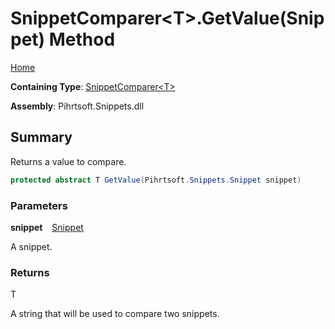 # SnippetComparer\<T>\.GetValue\(Snippet\) Method

[Home](../../../../../README.md)

**Containing Type**: [SnippetComparer\<T>](../README.md)

**Assembly**: Pihrtsoft\.Snippets\.dll

## Summary

Returns a value to compare\.

```csharp
protected abstract T GetValue(Pihrtsoft.Snippets.Snippet snippet)
```

### Parameters

**snippet** &ensp; [Snippet](../../../Snippet/README.md)

A snippet\.

### Returns

T

A string that will be used to compare two snippets\.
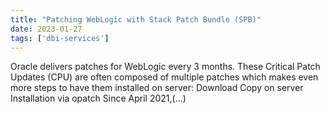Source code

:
 ```yaml
---
title: "Patching WebLogic with Stack Patch Bundle (SPB)"
date: 2023-01-27
tags: ['dbi-services']
---
```

Oracle delivers patches for WebLogic every 3 months. These Critical Patch Updates (CPU) are often composed of multiple patches which makes even more steps to have them installed on server: Download Copy on server Installation via opatch Since April 2021,(…)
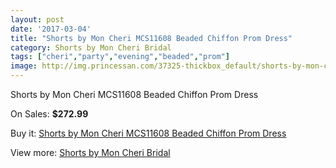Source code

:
 ```yaml
---
layout: post
date: '2017-03-04'
title: "Shorts by Mon Cheri MCS11608 Beaded Chiffon Prom Dress"
category: Shorts by Mon Cheri Bridal
tags: ["cheri","party","evening","beaded","prom"]
image: http://img.princessan.com/37325-thickbox_default/shorts-by-mon-cheri-mcs11608-beaded-chiffon-prom-dress.jpg
---
```

Shorts by Mon Cheri MCS11608 Beaded Chiffon Prom Dress

On Sales: **$272.99**
<a href="https://www.princessan.com/en/17333-shorts-by-mon-cheri-mcs11608-beaded-chiffon-prom-dress.html"><amp-img layout="responsive" width="600" height="600" src="//img.princessan.com/37325-thickbox_default/shorts-by-mon-cheri-mcs11608-beaded-chiffon-prom-dress.jpg" alt="Shorts by Mon Cheri MCS11608 Beaded Chiffon Prom Dress 0" /></a>
<a href="https://www.princessan.com/en/17333-shorts-by-mon-cheri-mcs11608-beaded-chiffon-prom-dress.html"><amp-img layout="responsive" width="600" height="600" src="//img.princessan.com/37326-thickbox_default/shorts-by-mon-cheri-mcs11608-beaded-chiffon-prom-dress.jpg" alt="Shorts by Mon Cheri MCS11608 Beaded Chiffon Prom Dress 1" /></a>

Buy it: [Shorts by Mon Cheri MCS11608 Beaded Chiffon Prom Dress](https://www.princessan.com/en/17333-shorts-by-mon-cheri-mcs11608-beaded-chiffon-prom-dress.html "Shorts by Mon Cheri MCS11608 Beaded Chiffon Prom Dress")

View more: [Shorts by Mon Cheri Bridal](https://www.princessan.com/en/146- "Shorts by Mon Cheri Bridal")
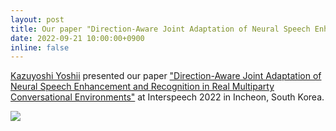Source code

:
 ```yaml
---
layout: post
title: Our paper "Direction-Aware Joint Adaptation of Neural Speech Enhancement and Recognition in Real Multiparty Conversational Environments" was presented at Interspeech 2022.
date: 2022-09-21 10:00:00+0900
inline: false
---
```


<a href="http://sap.ist.i.kyoto-u.ac.jp/members/yoshii">Kazuyoshi Yoshii</a> presented our paper <a href="https://www.isca-speech.org/archive/interspeech_2022/du22d_interspeech.html">"Direction-Aware Joint Adaptation of Neural Speech Enhancement and Recognition in Real Multiparty Conversational Environments"</a> at Interspeech 2022 in Incheon, South Korea.

<div class="row mt-3">
    <div class="col-sm mt-3 mt-md-0">
        <img class="img-fluid rounded z-depth-1" src="{{ site.baseurl }}/assets/img/interspeech2022_presentation.jpg" data-zoomable>
    </div>
</div>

- TASK DIRECTIONS -
Repeat everything in the records above exactly; pictures are not part of the copy.

- THE ANSWER -
 # SnippetComparer\<T>\.GetValue\(Snippet\) Method

[Home](../../../../../README.md)

**Containing Type**: [SnippetComparer\<T>](../README.md)

**Assembly**: Pihrtsoft\.Snippets\.dll

## Summary

Returns a value to compare\.

```csharp
protected abstract T GetValue(Pihrtsoft.Snippets.Snippet snippet)
```

### Parameters

**snippet** &ensp; [Snippet](../../../Snippet/README.md)

A snippet\.

### Returns

T

A string that will be used to compare two snippets\.
Source code

:
 ```yaml
---
title: "Patching WebLogic with Stack Patch Bundle (SPB)"
date: 2023-01-27
tags: ['dbi-services']
---
```

Oracle delivers patches for WebLogic every 3 months. These Critical Patch Updates (CPU) are often composed of multiple patches which makes even more steps to have them installed on server: Download Copy on server Installation via opatch Since April 2021,(…)
Source code

:
 ```yaml
---
layout: post
date: '2017-03-04'
title: "Shorts by Mon Cheri MCS11608 Beaded Chiffon Prom Dress"
category: Shorts by Mon Cheri Bridal
tags: ["cheri","party","evening","beaded","prom"]
image: http://img.princessan.com/37325-thickbox_default/shorts-by-mon-cheri-mcs11608-beaded-chiffon-prom-dress.jpg
---
```

Shorts by Mon Cheri MCS11608 Beaded Chiffon Prom Dress

On Sales: **$272.99**
<a href="https://www.princessan.com/en/17333-shorts-by-mon-cheri-mcs11608-beaded-chiffon-prom-dress.html"><amp-img layout="responsive" width="600" height="600" src="//img.princessan.com/37325-thickbox_default/shorts-by-mon-cheri-mcs11608-beaded-chiffon-prom-dress.jpg" alt="Shorts by Mon Cheri MCS11608 Beaded Chiffon Prom Dress 0" /></a>
<a href="https://www.princessan.com/en/17333-shorts-by-mon-cheri-mcs11608-beaded-chiffon-prom-dress.html"><amp-img layout="responsive" width="600" height="600" src="//img.princessan.com/37326-thickbox_default/shorts-by-mon-cheri-mcs11608-beaded-chiffon-prom-dress.jpg" alt="Shorts by Mon Cheri MCS11608 Beaded Chiffon Prom Dress 1" /></a>

Buy it: [Shorts by Mon Cheri MCS11608 Beaded Chiffon Prom Dress](https://www.princessan.com/en/17333-shorts-by-mon-cheri-mcs11608-beaded-chiffon-prom-dress.html "Shorts by Mon Cheri MCS11608 Beaded Chiffon Prom Dress")

View more: [Shorts by Mon Cheri Bridal](https://www.princessan.com/en/146- "Shorts by Mon Cheri Bridal")
Source code

:
 ```yaml
---
layout: post
title: Our paper "Direction-Aware Joint Adaptation of Neural Speech Enhancement and Recognition in Real Multiparty Conversational Environments" was presented at Interspeech 2022.
date: 2022-09-21 10:00:00+0900
inline: false
---
```


<a href="http://sap.ist.i.kyoto-u.ac.jp/members/yoshii">Kazuyoshi Yoshii</a> presented our paper <a href="https://www.isca-speech.org/archive/interspeech_2022/du22d_interspeech.html">"Direction-Aware Joint Adaptation of Neural Speech Enhancement and Recognition in Real Multiparty Conversational Environments"</a> at Interspeech 2022 in Incheon, South Korea.

<div class="row mt-3">
    <div class="col-sm mt-3 mt-md-0">
        <img class="img-fluid rounded z-depth-1" src="{{ site.baseurl }}/assets/img/interspeech2022_presentation.jpg" data-zoomable>
    </div>
</div>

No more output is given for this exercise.